"Chamei o Congresso para governar comigo e deu resultado. As reformas foram fruto desta conjugação"
"Se você está num sistema autoritário que dê pão à mesa de todos os brasileiros... você quer resultados"
Por Malu Delgado | Valor Econômico
SÃO PAULO - Em seu escritório no bairro paulistano do Itaim, o ex-presidente Michel Temer ainda mantém uma rotina de contatos políticos com ex-ministros e articulações internas do MDB, sigla que presidiu por 15 anos e que está representada no primeiro escalão com o ministro da Cidadania, Osmar Terra. Na última semana, recebeu a visita da senadora Ana Amélia (PP-RS) e do ex-ministro Antonio Imbassahy (PSDB-BA).
No dia em que recebeu o Valor para esta entrevista exclusiva, pediu à secretária que ligasse ao ex-secretário da Receita Federal Everardo Maciel. Temer contesta em detalhes os argumentos jurídicos que embasaram sua prisão preventiva, em março, e cobra retratação dos procuradores.
O ex-presidente critica excessos de órgãos subordinados aos Três Poderes e prega abertamente a mudança de regime do presidencialismo para o semipresidencialismo, a partir do final do mandato de Jair Bolsonaro, em 2022. Somente um novo regime, em sua visão, poderá evitar "traumas institucionais" como os provocados por impeachment, dos quais ele diz ter sido vítima.
O ex-presidente afirmou que Bolsonaro, na área econômica, pegou uma "estrada asfaltada" e continua políticas iniciadas em seu governo. Ele nega que o atual presidente tenha pendor autoritário, mas pontua que o eleitorado relativiza este fator: "O povo quer é resultado. Lamento dizer: se você está num sistema autoritário que dê pão à mesa de todos os brasileiros... você quer resultados". Segundo o presidente, há um ambiente de "violação institucional" no país.
A seguir, os principais trechos da entrevista.
Valor: Como foi, na condição de ex-presidente da República, ter sido preso? Qual foi a sensação?
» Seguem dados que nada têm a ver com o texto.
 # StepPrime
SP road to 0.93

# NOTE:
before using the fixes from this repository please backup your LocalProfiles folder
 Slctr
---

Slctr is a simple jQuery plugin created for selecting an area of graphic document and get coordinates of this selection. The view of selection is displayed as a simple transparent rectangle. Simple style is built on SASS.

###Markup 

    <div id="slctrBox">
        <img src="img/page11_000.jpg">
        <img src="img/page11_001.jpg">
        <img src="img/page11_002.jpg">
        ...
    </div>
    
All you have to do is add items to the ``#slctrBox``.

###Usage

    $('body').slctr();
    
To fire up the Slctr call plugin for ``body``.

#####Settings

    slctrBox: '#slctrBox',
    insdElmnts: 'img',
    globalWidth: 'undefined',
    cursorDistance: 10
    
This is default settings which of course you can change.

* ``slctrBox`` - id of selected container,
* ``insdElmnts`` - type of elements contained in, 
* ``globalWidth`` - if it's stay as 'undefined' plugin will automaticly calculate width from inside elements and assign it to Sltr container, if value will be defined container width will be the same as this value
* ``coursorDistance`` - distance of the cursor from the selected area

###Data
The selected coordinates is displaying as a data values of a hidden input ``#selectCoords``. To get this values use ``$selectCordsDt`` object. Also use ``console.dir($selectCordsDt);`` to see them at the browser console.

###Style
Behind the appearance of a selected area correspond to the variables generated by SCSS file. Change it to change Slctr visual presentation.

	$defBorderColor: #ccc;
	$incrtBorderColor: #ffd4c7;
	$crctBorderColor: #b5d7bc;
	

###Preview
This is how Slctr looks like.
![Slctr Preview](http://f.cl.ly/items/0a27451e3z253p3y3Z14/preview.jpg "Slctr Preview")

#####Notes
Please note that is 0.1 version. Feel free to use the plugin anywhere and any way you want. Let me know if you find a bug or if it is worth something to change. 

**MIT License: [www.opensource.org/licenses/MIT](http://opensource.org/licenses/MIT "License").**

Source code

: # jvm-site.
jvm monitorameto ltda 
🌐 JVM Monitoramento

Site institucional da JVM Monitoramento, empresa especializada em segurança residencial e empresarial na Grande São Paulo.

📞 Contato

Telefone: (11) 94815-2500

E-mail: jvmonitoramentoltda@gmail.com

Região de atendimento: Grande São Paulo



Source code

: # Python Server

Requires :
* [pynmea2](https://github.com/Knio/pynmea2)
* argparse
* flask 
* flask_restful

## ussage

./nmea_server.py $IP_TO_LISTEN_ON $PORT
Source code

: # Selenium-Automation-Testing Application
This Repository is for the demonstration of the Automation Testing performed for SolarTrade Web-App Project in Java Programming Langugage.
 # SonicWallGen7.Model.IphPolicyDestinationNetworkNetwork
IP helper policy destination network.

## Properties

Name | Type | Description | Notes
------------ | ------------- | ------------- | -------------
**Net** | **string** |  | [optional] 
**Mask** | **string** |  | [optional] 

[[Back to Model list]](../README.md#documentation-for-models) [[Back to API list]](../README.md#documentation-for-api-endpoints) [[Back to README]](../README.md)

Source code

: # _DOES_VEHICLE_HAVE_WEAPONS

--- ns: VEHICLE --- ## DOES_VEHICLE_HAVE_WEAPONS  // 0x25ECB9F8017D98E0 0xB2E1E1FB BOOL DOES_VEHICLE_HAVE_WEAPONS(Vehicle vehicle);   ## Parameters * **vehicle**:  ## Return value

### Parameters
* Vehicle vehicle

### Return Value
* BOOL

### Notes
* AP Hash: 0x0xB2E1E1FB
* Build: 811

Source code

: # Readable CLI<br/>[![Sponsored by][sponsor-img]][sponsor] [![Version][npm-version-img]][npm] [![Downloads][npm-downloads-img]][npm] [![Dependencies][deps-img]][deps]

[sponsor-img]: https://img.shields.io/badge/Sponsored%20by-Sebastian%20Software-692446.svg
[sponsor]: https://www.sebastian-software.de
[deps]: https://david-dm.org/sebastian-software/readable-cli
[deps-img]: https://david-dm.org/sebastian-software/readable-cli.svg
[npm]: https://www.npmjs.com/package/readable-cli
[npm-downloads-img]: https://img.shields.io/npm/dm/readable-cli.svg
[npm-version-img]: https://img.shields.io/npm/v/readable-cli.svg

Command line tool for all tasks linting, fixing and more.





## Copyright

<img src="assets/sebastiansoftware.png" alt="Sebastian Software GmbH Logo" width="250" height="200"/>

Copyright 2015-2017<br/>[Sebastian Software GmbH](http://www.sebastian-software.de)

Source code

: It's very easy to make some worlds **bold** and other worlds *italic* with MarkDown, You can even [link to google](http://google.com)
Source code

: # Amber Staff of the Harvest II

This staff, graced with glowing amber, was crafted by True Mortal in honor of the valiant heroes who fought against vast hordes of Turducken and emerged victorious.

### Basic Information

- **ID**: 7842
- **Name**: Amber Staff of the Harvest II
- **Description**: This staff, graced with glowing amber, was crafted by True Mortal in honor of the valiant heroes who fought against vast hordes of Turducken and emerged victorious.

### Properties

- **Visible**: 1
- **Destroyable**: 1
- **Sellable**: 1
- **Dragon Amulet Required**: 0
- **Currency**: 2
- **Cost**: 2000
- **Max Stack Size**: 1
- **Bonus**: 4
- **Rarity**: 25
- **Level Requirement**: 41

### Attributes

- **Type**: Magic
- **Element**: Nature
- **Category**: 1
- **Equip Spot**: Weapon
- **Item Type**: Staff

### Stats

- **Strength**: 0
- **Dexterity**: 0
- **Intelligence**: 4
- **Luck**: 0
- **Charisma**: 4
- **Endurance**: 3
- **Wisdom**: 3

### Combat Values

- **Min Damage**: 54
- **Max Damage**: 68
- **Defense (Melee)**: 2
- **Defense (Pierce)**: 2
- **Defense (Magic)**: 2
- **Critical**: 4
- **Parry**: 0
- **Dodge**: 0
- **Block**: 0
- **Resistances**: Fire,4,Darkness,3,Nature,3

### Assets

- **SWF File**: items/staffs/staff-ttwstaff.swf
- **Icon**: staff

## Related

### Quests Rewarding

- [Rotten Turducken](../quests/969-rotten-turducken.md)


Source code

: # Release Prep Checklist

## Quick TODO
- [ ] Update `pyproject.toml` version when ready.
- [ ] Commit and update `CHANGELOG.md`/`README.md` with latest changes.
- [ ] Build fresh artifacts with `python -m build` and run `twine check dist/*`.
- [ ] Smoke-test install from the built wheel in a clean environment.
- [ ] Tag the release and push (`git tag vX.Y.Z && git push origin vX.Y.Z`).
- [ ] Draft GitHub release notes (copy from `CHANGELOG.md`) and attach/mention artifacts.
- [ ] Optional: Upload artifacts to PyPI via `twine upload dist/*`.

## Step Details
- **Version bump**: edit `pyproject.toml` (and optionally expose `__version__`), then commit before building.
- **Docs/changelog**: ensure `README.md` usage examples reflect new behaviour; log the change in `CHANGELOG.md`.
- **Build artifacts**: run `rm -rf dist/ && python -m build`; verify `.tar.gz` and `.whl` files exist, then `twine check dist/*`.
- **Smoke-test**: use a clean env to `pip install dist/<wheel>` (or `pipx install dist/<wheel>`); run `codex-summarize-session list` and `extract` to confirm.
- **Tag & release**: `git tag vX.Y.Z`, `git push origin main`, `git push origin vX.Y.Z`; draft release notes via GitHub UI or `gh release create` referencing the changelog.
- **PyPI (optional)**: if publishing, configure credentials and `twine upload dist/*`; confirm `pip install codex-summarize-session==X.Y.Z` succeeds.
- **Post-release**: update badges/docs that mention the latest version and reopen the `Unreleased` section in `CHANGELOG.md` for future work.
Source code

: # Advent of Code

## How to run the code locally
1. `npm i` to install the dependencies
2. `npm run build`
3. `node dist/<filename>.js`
Michel Temer: No plano pessoal, extremamente desagradável. No plano jurídico, foi marcado pelo absurdo. Neste caso não havia sequer processo formado. Já pedi aos senhores procuradores, que fizeram um alarde extraordinário com a prisão, que tenham a dignidade funcional - não digo nem pessoal - de dizer que se equivocaram [nos argumentos de pedido de prisão preventiva]. Não fizeram isso. Vejo como um gesto equivocado juridicamente, punitivista e com objetivo de fazer alarde. É prejudicial evidentemente para mim, no âmbito moral, mas prejudicial para as instituições brasileiras. O que mais temos no Brasil é a violação de natureza institucional.
Valor: O que quer dizer exatamente com violação institucional?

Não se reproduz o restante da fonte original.